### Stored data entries

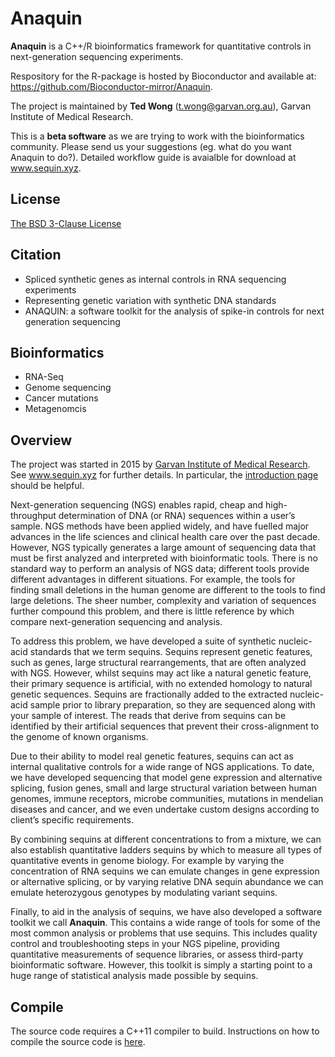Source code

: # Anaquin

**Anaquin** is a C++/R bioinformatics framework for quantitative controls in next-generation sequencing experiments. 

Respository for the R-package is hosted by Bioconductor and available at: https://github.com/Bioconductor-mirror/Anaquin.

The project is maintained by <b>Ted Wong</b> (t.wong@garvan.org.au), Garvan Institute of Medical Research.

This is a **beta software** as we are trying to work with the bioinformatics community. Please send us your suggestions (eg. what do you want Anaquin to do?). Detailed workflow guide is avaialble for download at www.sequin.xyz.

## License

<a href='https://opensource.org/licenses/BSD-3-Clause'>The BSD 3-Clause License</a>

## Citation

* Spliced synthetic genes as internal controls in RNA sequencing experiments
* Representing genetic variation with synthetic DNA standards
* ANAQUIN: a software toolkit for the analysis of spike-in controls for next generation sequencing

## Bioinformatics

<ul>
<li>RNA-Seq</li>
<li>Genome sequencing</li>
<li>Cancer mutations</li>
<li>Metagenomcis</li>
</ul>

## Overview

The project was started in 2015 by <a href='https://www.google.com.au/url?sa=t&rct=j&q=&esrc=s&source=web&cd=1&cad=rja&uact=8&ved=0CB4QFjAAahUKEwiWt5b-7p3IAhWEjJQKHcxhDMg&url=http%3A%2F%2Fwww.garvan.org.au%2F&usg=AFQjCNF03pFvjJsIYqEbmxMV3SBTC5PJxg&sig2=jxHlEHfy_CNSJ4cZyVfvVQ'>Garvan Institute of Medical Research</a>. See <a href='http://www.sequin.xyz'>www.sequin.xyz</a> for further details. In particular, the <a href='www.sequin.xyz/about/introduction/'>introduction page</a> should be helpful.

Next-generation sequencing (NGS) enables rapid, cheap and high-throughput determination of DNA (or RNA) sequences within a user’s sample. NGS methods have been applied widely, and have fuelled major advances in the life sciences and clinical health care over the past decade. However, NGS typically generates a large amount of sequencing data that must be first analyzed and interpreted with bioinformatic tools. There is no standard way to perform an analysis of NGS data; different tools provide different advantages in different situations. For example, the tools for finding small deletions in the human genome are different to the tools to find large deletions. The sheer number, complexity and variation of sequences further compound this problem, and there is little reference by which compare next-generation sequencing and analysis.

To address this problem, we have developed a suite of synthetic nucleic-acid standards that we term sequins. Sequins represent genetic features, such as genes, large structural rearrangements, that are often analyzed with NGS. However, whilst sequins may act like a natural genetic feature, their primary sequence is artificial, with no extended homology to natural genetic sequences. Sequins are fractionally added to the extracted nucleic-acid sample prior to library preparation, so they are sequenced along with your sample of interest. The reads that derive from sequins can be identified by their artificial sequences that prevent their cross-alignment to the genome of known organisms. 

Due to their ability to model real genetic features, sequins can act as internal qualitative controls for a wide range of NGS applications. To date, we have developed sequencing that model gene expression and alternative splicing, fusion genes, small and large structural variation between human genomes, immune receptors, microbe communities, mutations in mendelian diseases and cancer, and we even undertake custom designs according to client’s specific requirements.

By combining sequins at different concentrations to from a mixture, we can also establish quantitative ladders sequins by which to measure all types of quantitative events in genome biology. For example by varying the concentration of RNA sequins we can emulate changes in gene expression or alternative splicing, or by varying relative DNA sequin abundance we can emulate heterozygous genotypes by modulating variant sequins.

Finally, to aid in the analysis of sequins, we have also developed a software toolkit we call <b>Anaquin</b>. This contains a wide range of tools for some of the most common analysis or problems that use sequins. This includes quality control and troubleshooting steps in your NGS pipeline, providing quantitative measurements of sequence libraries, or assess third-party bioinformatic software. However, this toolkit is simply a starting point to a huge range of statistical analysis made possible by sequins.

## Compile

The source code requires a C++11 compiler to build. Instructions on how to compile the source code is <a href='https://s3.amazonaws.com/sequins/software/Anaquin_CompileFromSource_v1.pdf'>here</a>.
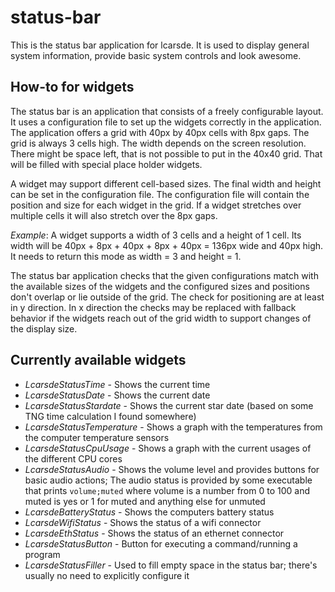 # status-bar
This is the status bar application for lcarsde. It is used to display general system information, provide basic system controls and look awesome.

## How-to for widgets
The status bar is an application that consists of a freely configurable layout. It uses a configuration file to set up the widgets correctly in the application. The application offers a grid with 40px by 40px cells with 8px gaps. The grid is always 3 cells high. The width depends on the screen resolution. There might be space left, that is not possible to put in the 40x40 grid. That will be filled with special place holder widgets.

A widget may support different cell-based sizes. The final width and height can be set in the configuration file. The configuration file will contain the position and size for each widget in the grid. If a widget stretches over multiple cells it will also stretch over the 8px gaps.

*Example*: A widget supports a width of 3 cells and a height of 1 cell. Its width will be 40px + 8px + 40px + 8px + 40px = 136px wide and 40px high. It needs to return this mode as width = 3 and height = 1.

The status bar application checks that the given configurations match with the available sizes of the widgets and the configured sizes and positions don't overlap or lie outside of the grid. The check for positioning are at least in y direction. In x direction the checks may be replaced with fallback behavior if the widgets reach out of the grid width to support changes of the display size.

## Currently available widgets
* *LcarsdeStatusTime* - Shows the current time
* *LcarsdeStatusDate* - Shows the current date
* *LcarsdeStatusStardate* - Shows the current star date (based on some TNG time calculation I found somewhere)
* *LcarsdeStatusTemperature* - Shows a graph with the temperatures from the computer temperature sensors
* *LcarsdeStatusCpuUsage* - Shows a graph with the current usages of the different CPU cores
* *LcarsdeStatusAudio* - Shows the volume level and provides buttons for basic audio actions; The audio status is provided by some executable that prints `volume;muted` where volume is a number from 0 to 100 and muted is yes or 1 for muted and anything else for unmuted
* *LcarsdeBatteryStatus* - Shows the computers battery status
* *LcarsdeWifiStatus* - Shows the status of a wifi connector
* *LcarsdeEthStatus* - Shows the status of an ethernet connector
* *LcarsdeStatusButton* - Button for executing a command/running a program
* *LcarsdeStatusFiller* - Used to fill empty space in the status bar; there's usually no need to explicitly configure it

### What is expected
Each line above that contains "graph" counts once; report the total of such lines and nothing more.

### Response below
2